Exercise brief – In the entries that follow, find the line containing "如果我们打开掘金任意一篇文章，比如这篇[《VuePress 博客优化之增加 Vssue"; from there, copy every line exactly through the line containing "的 script，到底是什么意思呢? 又是什么作用呢？".

[Rendered images with source text]
..............................

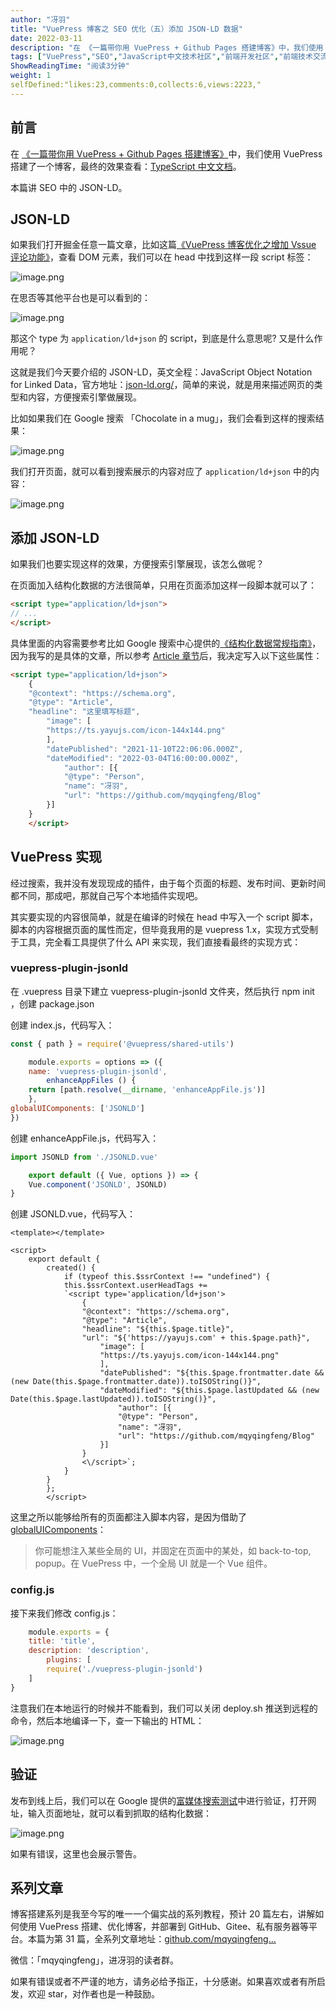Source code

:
 ```yaml
---
author: "冴羽"
title: "VuePress 博客之 SEO 优化（五）添加 JSON-LD 数据"
date: 2022-03-11
description: "在 《一篇带你用 VuePress + Github Pages 搭建博客》中，我们使用 VuePress 搭建了一个博客。本篇讲 SEO 中的 JSON-LD。"
tags: ["VuePress","SEO","JavaScript中文技术社区","前端开发社区","前端技术交流","前端框架教程","JavaScript 学习资源","CSS 技巧与最佳实践","HTML5 最新动态","前端工程师职业发展","开源前端项目","前端技术趋势"]
ShowReadingTime: "阅读3分钟"
weight: 1
selfDefined:"likes:23,comments:0,collects:6,views:2223,"
---
```

前言
--

在 [《一篇带你用 VuePress + Github Pages 搭建博客》](https://link.juejin.cn?target=https%3A%2F%2Fgithub.com%2Fmqyqingfeng%2FBlog%2Fissues%2F235 "https://github.com/mqyqingfeng/Blog/issues/235")中，我们使用 VuePress 搭建了一个博客，最终的效果查看：[TypeScript 中文文档](https://link.juejin.cn?target=https%3A%2F%2Fts.yayujs.com%2F "https://ts.yayujs.com/")。

本篇讲 SEO 中的 JSON-LD。

JSON-LD
-------

如果我们打开掘金任意一篇文章，比如这篇[《VuePress 博客优化之增加 Vssue 评论功能》](https://juejin.cn/post/7070822479874392101 "https://juejin.cn/post/7070822479874392101")，查看 DOM 元素，我们可以在 head 中找到这样一段 script 标签：

![image.png](/images/jueJin/6637274a73bc482.png)

在思否等其他平台也是可以看到的：

![image.png](/images/jueJin/ab87363cdb9b478.png)

那这个 type 为 `application/ld+json` 的 script，到底是什么意思呢? 又是什么作用呢？

这就是我们今天要介绍的 JSON-LD，英文全程：JavaScript Object Notation for Linked Data，官方地址：[json-ld.org/](https://link.juejin.cn?target=https%3A%2F%2Fjson-ld.org%2F "https://json-ld.org/")，简单的来说，就是用来描述网页的类型和内容，方便搜索引擎做展现。

比如如果我们在 Google 搜索 「Chocolate in a mug」，我们会看到这样的搜索结果：

![image.png](/images/jueJin/56ddff04baaf4f9.png)

我们打开页面，就可以看到搜索展示的内容对应了 `application/ld+json` 中的内容：

![image.png](/images/jueJin/6a15e7c8df7741c.png)

添加 JSON-LD
----------

如果我们也要实现这样的效果，方便搜索引擎展现，该怎么做呢？

在页面加入结构化数据的方法很简单，只用在页面添加这样一段脚本就可以了：

```html
<script type="application/ld+json">
// ...
</script>
```

具体里面的内容需要参考比如 Google 搜索中心提供的[《结构化数据常规指南》](https://link.juejin.cn?target=https%3A%2F%2Fdevelopers.google.com%2Fsearch%2Fdocs%2Fadvanced%2Fstructured-data%2Fsd-policies "https://developers.google.com/search/docs/advanced/structured-data/sd-policies")，因为我写的是具体的文章，所以参考 [Article 章节](https://link.juejin.cn?target=https%3A%2F%2Fdevelopers.google.com%2Fsearch%2Fdocs%2Fadvanced%2Fstructured-data%2Farticle "https://developers.google.com/search/docs/advanced/structured-data/article")后，我决定写入以下这些属性：

```html
<script type="application/ld+json">
    {
    "@context": "https://schema.org",
    "@type": "Article",
    "headline": "这里填写标题",
        "image": [
        "https://ts.yayujs.com/icon-144x144.png"
        ],
        "datePublished": "2021-11-10T22:06:06.000Z",
        "dateModified": "2022-03-04T16:00:00.000Z",
            "author": [{
            "@type": "Person",
            "name": "冴羽",
            "url": "https://github.com/mqyqingfeng/Blog"
        }]
    }
    </script>
```

VuePress 实现
-----------

经过搜索，我并没有发现现成的插件，由于每个页面的标题、发布时间、更新时间都不同，那成吧，那就自己写个本地插件实现吧。

其实要实现的内容很简单，就是在编译的时候在 head 中写入一个 script 脚本，脚本的内容根据页面的属性而定，但毕竟我用的是 vuepress 1.x，实现方式受制于工具，完全看工具提供了什么 API 来实现，我们直接看最终的实现方式：

### vuepress-plugin-jsonld

在 .vuepress 目录下建立 vuepress-plugin-jsonld 文件夹，然后执行 npm init ，创建 package.json

创建 index.js，代码写入：

```javascript
const { path } = require('@vuepress/shared-utils')

    module.exports = options => ({
    name: 'vuepress-plugin-jsonld',
        enhanceAppFiles () {
    return [path.resolve(__dirname, 'enhanceAppFile.js')]
    },
globalUIComponents: ['JSONLD']
})
```

创建 enhanceAppFile.js，代码写入：

```javascript
import JSONLD from './JSONLD.vue'

    export default ({ Vue, options }) => {
    Vue.component('JSONLD', JSONLD)
}
```

创建 JSONLD.vue，代码写入：

```vue
<template></template>

<script>
    export default {
        created() {
            if (typeof this.$ssrContext !== "undefined") {
            this.$ssrContext.userHeadTags +=
            `<script type='application/ld+json'>
                {
                "@context": "https://schema.org",
                "@type": "Article",
                "headline": "${this.$page.title}",
                "url": "${'https://yayujs.com' + this.$page.path}",
                    "image": [
                    "https://ts.yayujs.com/icon-144x144.png"
                    ],
                    "datePublished": "${this.$page.frontmatter.date && (new Date(this.$page.frontmatter.date)).toISOString()}",
                    "dateModified": "${this.$page.lastUpdated && (new Date(this.$page.lastUpdated)).toISOString()}",
                        "author": [{
                        "@type": "Person",
                        "name": "冴羽",
                        "url": "https://github.com/mqyqingfeng/Blog"
                    }]
                }
                <\/script>`;
            }
        }
        };
        </script>
```

这里之所以能够给所有的页面都注入脚本内容，是因为借助了 [globalUIComponents](https://link.juejin.cn?target=https%3A%2F%2Fv1.vuepress.vuejs.org%2Fzh%2Fplugin%2Foption-api.html%23globaluicomponents "https://v1.vuepress.vuejs.org/zh/plugin/option-api.html#globaluicomponents")：

> 你可能想注入某些全局的 UI，并固定在页面中的某处，如 back-to-top, popup。在 VuePress 中，一个全局 UI 就是一个 Vue 组件。

### config.js

接下来我们修改 config.js：

```javascript
    module.exports = {
    title: 'title',
    description: 'description',
        plugins: [
        require('./vuepress-plugin-jsonld')
    ]
}
```

注意我们在本地运行的时候并不能看到，我们可以关闭 deploy.sh 推送到远程的命令，然后本地编译一下，查一下输出的 HTML：

![image.png](/images/jueJin/41d1ee2cf3a346e.png)

验证
--

发布到线上后，我们可以在 Google 提供的[富媒体搜索测试](https://link.juejin.cn?target=https%3A%2F%2Fsearch.google.com%2Ftest%2Frich-results "https://search.google.com/test/rich-results")中进行验证，打开网址，输入页面地址，就可以看到抓取的结构化数据：

![image.png](/images/jueJin/c71229be45804c4.png)

如果有错误，这里也会展示警告。

系列文章
----

博客搭建系列是我至今写的唯一一个偏实战的系列教程，预计 20 篇左右，讲解如何使用 VuePress 搭建、优化博客，并部署到 GitHub、Gitee、私有服务器等平台。本篇为第 31 篇，全系列文章地址：[github.com/mqyqingfeng…](https://link.juejin.cn?target=https%3A%2F%2Fgithub.com%2Fmqyqingfeng%2FBlog "https://github.com/mqyqingfeng/Blog")

微信：「mqyqingfeng」，进冴羽的读者群。

如果有错误或者不严谨的地方，请务必给予指正，十分感谢。如果喜欢或者有所启发，欢迎 star，对作者也是一种鼓励。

..............................

Task solution –
如果我们打开掘金任意一篇文章，比如这篇[《VuePress 博客优化之增加 Vssue 评论功能》](https://juejin.cn/post/7070822479874392101 "https://juejin.cn/post/7070822479874392101")，查看 DOM 元素，我们可以在 head 中找到这样一段 script 标签：

![image.png](/images/jueJin/6637274a73bc482.png)

在思否等其他平台也是可以看到的：

![image.png](/images/jueJin/ab87363cdb9b478.png)

那这个 type 为 `application/ld+json` 的 script，到底是什么意思呢? 又是什么作用呢？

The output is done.